Collected data entries:
----------------
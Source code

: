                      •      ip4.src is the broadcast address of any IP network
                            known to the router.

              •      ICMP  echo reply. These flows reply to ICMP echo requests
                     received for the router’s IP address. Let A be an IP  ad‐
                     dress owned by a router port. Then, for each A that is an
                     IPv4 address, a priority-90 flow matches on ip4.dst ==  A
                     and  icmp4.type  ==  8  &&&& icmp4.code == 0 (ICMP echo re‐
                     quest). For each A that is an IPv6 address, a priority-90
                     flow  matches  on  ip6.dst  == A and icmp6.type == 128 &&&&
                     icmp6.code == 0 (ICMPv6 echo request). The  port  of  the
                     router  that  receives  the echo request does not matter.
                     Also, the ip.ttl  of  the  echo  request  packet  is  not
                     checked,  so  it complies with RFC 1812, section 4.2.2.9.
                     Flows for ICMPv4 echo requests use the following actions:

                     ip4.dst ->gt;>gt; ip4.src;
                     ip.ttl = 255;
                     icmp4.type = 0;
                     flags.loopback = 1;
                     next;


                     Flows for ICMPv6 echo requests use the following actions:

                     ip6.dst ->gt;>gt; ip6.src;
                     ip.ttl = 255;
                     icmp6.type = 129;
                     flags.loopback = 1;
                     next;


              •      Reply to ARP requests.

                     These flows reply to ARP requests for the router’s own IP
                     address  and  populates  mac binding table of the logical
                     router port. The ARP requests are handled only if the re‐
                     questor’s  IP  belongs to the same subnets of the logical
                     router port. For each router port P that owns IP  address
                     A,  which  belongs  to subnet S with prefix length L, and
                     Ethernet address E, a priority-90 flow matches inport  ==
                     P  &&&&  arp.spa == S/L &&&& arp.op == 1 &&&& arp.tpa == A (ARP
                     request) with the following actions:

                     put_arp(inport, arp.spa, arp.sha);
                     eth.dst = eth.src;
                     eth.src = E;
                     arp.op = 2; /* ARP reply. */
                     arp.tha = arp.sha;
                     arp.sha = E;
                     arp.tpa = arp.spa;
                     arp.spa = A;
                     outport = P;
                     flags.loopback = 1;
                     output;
----------------
DIRECTIONS: Copy, exactly and only, the lines above that begin with the one containing "(ICMP echo re‐" and finish with the one containing "subnets of the logical".

ANSWER SECTION:
                     and  icmp4.type  ==  8  &&&& icmp4.code == 0 (ICMP echo re‐
                     quest). For each A that is an IPv6 address, a priority-90
                     flow  matches  on  ip6.dst  == A and icmp6.type == 128 &&&&
                     icmp6.code == 0 (ICMPv6 echo request). The  port  of  the
                     router  that  receives  the echo request does not matter.
                     Also, the ip.ttl  of  the  echo  request  packet  is  not
                     checked,  so  it complies with RFC 1812, section 4.2.2.9.
                     Flows for ICMPv4 echo requests use the following actions:

                     ip4.dst ->gt;>gt; ip4.src;
                     ip.ttl = 255;
                     icmp4.type = 0;
                     flags.loopback = 1;
                     next;


                     Flows for ICMPv6 echo requests use the following actions:

                     ip6.dst ->gt;>gt; ip6.src;
                     ip.ttl = 255;
                     icmp6.type = 129;
                     flags.loopback = 1;
                     next;


              •      Reply to ARP requests.

                     These flows reply to ARP requests for the router’s own IP
                     address  and  populates  mac binding table of the logical
                     router port. The ARP requests are handled only if the re‐
                     questor’s  IP  belongs to the same subnets of the logical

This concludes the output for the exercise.